EXERCISE: Bring together every line in the data that includes "price".

DATA SHOWN:
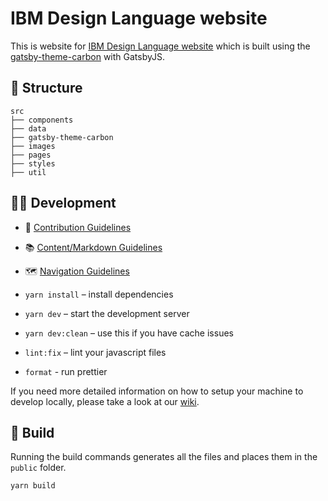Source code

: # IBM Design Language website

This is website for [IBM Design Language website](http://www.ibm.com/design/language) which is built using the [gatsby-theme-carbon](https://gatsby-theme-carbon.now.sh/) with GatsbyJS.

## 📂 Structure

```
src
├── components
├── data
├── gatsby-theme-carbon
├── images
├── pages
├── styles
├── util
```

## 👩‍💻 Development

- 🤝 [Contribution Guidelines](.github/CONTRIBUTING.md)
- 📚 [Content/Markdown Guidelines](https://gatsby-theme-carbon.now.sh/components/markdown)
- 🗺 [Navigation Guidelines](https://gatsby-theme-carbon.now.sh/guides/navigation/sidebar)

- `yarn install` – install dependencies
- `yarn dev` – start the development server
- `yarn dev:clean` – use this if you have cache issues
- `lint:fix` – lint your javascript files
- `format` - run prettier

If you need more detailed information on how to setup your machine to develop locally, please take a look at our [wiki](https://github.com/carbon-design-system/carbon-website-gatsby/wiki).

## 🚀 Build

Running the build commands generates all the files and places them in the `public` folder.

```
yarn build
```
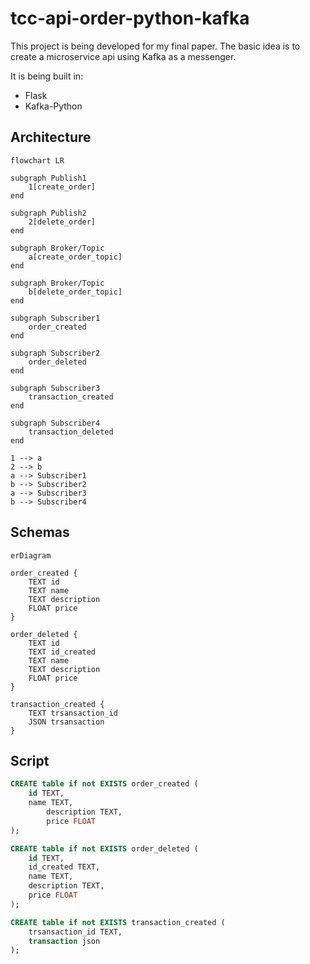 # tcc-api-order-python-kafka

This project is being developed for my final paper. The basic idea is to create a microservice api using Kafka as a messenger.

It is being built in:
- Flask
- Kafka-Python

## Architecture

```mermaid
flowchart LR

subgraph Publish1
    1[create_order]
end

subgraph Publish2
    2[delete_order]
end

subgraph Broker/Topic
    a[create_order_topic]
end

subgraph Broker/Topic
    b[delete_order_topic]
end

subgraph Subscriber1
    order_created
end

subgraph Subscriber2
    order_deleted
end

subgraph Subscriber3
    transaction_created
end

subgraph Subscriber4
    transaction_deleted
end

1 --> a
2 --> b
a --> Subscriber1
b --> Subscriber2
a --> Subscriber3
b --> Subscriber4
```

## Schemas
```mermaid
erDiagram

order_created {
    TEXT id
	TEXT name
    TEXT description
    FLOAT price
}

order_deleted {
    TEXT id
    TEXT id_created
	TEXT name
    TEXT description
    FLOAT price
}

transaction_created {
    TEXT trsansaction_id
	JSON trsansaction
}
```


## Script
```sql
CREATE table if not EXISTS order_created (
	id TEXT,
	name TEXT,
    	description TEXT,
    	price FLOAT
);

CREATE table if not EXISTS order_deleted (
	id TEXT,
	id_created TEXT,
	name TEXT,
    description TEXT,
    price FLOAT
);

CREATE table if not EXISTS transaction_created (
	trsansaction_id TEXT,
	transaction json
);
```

TASK RESULT:
    FLOAT price
    FLOAT price
    	price FLOAT
    price FLOAT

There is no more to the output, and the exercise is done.